BEGIN Extracted information

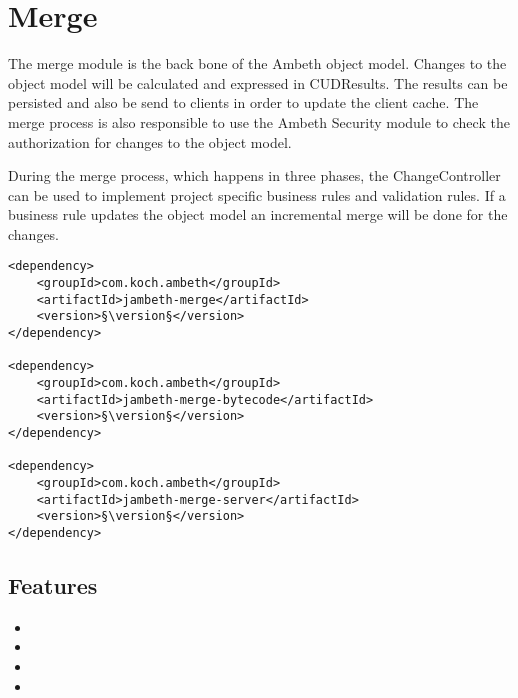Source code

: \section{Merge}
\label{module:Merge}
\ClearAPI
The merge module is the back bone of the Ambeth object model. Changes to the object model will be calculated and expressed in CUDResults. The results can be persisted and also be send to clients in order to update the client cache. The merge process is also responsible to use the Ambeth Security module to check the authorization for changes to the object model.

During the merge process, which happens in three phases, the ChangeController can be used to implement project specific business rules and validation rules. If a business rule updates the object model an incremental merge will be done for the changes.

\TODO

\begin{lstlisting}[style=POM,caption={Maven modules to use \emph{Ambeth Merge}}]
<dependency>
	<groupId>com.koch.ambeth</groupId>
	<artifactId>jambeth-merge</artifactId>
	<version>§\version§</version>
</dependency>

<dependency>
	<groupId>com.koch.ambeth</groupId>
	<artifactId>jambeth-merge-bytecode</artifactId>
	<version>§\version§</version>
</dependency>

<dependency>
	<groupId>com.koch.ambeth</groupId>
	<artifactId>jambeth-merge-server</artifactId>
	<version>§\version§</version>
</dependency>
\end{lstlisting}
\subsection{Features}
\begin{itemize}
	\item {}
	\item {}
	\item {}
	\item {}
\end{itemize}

END Extracted information
BEGIN Extracted information

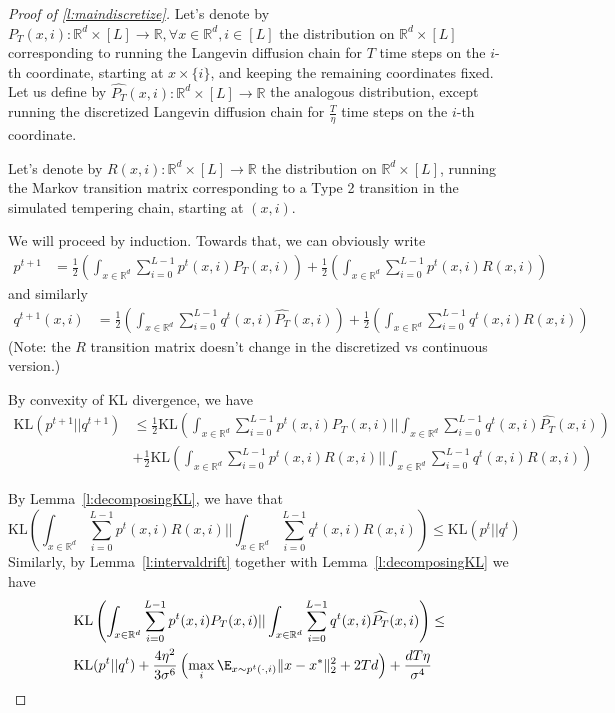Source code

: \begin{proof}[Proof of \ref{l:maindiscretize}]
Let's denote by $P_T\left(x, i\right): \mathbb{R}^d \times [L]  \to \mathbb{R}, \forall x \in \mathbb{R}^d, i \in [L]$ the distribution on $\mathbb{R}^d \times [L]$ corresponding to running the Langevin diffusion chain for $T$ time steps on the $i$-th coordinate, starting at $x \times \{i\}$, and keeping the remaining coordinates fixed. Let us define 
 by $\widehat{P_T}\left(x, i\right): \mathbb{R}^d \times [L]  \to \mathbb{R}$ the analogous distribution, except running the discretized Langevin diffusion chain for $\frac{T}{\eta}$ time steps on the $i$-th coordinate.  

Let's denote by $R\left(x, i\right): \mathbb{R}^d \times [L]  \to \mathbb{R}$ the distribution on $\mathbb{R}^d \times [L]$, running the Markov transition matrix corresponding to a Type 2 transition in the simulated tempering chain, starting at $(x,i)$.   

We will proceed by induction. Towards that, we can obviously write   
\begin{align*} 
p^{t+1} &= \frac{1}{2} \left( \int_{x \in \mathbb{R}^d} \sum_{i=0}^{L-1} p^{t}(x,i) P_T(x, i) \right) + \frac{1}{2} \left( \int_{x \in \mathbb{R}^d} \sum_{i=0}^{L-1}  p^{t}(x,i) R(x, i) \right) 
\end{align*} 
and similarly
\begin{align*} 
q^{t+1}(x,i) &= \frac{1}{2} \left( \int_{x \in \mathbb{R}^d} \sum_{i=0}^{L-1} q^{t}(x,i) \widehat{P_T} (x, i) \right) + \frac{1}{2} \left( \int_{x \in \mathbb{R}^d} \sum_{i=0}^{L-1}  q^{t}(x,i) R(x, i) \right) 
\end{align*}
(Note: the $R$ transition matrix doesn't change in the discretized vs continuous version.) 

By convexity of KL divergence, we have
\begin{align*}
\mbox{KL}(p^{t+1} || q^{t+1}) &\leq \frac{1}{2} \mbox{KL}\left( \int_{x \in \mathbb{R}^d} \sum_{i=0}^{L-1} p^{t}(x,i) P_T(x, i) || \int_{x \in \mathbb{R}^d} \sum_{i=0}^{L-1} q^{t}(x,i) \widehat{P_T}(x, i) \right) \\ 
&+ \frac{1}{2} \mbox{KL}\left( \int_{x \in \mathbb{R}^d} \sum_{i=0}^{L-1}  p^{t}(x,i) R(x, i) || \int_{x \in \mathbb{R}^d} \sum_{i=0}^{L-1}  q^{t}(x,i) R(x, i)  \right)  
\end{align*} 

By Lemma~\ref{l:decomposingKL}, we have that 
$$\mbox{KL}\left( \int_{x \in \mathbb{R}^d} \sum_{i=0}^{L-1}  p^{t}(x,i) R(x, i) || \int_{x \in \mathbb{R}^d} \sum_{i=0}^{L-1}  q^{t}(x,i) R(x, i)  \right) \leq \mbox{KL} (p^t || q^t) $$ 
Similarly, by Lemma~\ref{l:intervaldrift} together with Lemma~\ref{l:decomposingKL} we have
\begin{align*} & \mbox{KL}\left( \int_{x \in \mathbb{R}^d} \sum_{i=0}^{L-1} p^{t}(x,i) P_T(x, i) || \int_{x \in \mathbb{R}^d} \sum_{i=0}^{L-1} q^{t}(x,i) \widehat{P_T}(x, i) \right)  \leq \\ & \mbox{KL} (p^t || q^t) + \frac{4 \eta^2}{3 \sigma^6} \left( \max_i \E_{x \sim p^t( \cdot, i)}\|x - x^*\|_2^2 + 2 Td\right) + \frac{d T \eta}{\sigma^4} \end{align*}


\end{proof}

END Extracted information

What you have to do ▸ How many of the lines in the data above carry the word "corresponding"? Say the number and nothing else.

Written response ▸ 2